06/02/2018 às 16h12 - Saúde

Sergipe deve ter 5 mil novos casos de câncer

Para presidente de movimento, Estado não terá estrutura para tratar esse grande número de novos pacientes oncológicos previstos em pesquisa.

Por: Laís de Melo/ Equipe JC

De acordo com dados divulgados na pesquisa Estimativa 2018 – Incidência de Câncer no Brasil, realizada pelo Instituto Nacional do Câncer (Inca), órgão vinculado ao Ministério da Saúde, estima-se que em 2018 Sergipe terá cerca de cinco mil novos casos de câncer. A pesquisa ainda revela que as neoplasias poderão atingir 2.380 homens sergipanos e 2.550 mulheres. No caso do sexo masculino, o câncer com maior incidência é o de próstata, podendo atingir cerca de 700 homens. Já nas mulheres, é o câncer de mama que tem destaque na pesquisa, podendo acometer 550 das sergipanas. A incidência de câncer no mundo cresceu 20% da última década e o impacto se dá principalmente nos países de média e baixa renda, segundo o Inca. 

 

Foto: André Moreira/ Equipe JC
Obras do Hospital do Câncer seguem paralisadas; Estado não tem estrutura para atender pacientes oncológicos

 

Para a representante do Movimento Mulheres de Peito, Sheyla Galba, o dado é alarmante e o Estado não terá estrutura para tratar esse grande número de novos pacientes oncológicos previstos na pesquisa. Segundo Sheyla, a realidade das pessoas com câncer que dependem da saúde pública atualmente é bastante cruel. Muitos têm o tratamento interrompido porque as máquinas quebram e falta medicamento, entre outras coisas.

 

“Já faz 21 dias que a máquina de radioterapia do Hospital Cirurgia está quebrada. Uma máquina que é imprescindível para a pessoa com câncer. Cada dia que a pessoa deixa de ter o tratamento aumenta em 1% de chance de o tumor voltar de forma agressiva, ou seja, hoje os pacientes que dependem do tratamento no Hospital Cirurgia estão com 21% de chance de o câncer voltar.

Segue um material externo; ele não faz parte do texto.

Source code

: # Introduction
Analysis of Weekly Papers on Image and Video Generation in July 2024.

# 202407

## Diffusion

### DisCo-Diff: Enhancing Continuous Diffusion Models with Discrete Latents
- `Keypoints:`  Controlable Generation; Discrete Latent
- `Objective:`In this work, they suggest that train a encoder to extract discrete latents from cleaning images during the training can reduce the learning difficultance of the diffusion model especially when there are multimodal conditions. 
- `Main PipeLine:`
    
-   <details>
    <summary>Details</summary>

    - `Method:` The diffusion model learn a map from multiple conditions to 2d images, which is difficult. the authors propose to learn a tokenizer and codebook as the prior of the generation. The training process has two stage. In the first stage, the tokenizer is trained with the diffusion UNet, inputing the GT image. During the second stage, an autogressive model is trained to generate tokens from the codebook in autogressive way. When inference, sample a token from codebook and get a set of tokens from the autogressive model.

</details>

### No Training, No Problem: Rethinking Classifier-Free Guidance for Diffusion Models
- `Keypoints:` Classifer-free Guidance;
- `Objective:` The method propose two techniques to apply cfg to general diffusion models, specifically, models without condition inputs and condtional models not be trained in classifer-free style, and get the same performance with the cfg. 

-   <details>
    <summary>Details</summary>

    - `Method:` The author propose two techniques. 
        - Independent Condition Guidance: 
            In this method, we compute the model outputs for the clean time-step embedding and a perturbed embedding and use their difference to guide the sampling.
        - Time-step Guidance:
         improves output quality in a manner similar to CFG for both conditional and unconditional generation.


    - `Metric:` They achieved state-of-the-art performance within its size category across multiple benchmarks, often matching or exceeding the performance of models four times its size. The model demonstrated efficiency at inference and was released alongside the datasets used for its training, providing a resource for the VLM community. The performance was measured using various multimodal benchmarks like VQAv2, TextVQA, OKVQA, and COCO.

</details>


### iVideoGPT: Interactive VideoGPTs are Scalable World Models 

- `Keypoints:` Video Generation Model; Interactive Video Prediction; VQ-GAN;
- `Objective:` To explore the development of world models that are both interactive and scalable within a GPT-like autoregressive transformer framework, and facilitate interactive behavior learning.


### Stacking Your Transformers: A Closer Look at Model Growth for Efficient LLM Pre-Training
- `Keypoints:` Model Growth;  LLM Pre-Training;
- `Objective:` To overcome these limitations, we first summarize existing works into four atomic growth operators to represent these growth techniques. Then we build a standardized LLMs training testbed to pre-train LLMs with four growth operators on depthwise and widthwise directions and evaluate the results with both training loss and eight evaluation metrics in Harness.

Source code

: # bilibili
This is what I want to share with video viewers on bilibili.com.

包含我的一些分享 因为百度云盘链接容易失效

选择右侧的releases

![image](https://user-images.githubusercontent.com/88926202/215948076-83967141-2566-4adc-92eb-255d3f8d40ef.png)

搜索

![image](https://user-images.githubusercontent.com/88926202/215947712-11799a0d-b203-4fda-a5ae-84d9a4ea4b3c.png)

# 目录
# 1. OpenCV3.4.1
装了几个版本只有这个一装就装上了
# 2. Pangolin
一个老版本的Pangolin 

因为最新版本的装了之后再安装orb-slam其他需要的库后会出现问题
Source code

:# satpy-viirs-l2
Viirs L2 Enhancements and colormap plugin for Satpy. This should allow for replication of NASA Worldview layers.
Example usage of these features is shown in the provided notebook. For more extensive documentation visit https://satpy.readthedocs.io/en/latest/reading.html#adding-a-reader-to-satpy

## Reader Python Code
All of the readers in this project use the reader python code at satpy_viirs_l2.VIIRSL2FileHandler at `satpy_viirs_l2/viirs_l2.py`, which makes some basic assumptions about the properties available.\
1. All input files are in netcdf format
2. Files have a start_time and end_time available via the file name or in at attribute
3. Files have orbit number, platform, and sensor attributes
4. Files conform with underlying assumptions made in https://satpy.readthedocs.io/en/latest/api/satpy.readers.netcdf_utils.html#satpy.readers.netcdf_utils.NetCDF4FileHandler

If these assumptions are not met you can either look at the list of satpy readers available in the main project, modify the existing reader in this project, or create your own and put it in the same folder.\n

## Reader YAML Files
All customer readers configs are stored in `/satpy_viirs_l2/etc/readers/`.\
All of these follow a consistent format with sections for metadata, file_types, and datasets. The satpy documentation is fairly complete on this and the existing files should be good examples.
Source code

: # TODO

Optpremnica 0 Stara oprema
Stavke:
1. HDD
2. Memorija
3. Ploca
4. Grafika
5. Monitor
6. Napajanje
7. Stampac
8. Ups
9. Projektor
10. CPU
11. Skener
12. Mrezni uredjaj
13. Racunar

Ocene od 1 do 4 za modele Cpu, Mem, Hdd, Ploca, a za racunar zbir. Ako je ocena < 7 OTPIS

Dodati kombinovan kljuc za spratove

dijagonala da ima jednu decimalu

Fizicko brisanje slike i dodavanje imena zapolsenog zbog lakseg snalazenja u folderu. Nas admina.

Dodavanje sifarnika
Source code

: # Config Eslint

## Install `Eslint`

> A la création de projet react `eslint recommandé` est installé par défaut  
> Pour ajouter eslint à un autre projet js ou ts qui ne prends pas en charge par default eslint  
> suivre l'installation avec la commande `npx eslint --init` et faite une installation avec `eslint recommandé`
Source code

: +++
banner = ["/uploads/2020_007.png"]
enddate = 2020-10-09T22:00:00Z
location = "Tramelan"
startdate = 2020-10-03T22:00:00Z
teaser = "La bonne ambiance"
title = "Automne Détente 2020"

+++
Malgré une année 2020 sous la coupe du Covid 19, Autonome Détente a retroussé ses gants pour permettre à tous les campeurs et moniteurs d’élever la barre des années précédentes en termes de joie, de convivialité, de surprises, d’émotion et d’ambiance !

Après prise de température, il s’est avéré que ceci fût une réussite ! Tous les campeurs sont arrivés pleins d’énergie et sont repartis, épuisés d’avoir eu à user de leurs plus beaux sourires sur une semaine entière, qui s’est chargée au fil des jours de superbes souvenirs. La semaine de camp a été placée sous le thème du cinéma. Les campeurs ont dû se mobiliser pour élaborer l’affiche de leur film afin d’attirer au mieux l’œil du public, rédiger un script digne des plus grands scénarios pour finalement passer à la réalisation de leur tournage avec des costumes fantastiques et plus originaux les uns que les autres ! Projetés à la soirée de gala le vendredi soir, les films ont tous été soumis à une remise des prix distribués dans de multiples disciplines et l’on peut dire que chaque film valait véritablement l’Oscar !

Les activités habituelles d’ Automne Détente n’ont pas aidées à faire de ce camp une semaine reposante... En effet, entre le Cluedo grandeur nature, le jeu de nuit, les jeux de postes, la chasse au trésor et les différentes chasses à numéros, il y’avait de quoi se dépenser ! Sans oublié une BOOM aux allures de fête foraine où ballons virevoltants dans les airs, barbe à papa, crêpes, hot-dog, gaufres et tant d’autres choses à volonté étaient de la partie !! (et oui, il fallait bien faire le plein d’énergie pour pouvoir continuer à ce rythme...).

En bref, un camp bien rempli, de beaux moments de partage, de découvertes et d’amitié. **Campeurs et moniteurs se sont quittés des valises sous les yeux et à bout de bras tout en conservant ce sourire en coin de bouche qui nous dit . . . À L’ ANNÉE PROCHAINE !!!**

Então, com a estimativa de cinco mil novos casos para 2018, sabendo que o Estado não terá condições de atender a demanda, é como dar a sentença de morte para as pessoas”, lamenta.

 

Além disso, alguns pacientes estão com a quimioterapia também suspensa por falta de medicamentos. “Eu soube que tem dois tipos de medicamentos em falta no Hospital Cirurgia e tem uma paciente que precisa tomar quinzenalmente a quimioterapia, mas ela está desde o dia 12 de dezembro sem tomar”, conta a representante.  

 

Em 2017 o governador Jackson Barreto assinou nova ordem de serviço para a construção do hospital do câncer de Sergipe, após três anos em que havia sido dada a primeira ordem. A promessa era de que após várias paralisações e problemas que impediram o andar da obra finalmente o Hospital do Câncer seria erguido, mas quase um ano depois nada foi feito e a obra segue paralisada. 

 

Para Sheyla, que também representa as pessoas com câncer em Sergipe, o hospital não passa de um sonho. “Nós dizemos sempre que o projeto do hospital do câncer foi enterrado junto com o aterro. Para ser sincera, eu não vejo interesse dos governantes em colocar esse hospital para funcionar. Por isso que fazemos um apelo para as autoridades, para que deem uma atenção especial ao paciente oncológico urgentemente, ainda mais diante de dados como esses que foram divulgados”, ressalta. 

 

Segundo informações da Secretaria de Estado da Saúde (SES), a empresa responsável pelas obras não cumpriu com o contrato, portanto o Governo deve rescindi-lo. A Assessoria de Comunicação da SES informa que a parte de engenharia do contrato teve apenas 3% do projeto cumprido, sendo a empresa contratada a responsável pelo não andamento da obra. Após a rescisão do contrato o governo deverá tomar novas decisões sobre a obra, mas até lá tudo permanece parado e novamente sem prazos, pela quarta vez. 

 

Pelo projeto, o hospital do câncer deveria contar com 170 leitos, sendo 20 deles destinados à UTI (dez pediátricos e dez adultos), 30 consultórios para quimioterapia, seis salas de centro cirúrgico, ambulatório de todas as especialidades, centro de tecnologia para transplante de medula, dois aceleradores lineares, dois bunkers, radioterapia, braquioterapia, ressonância, tomógrafo e radiografia. Além disso, teria também setor de fisioterapia, enfermaria de emergência, consultórios para emergência, laboratório exclusivo para pacientes com câncer, farmácia oncológica, agência transfusional, lavanderia, cozinha, central de material de esterilização e almoxarifado próprios.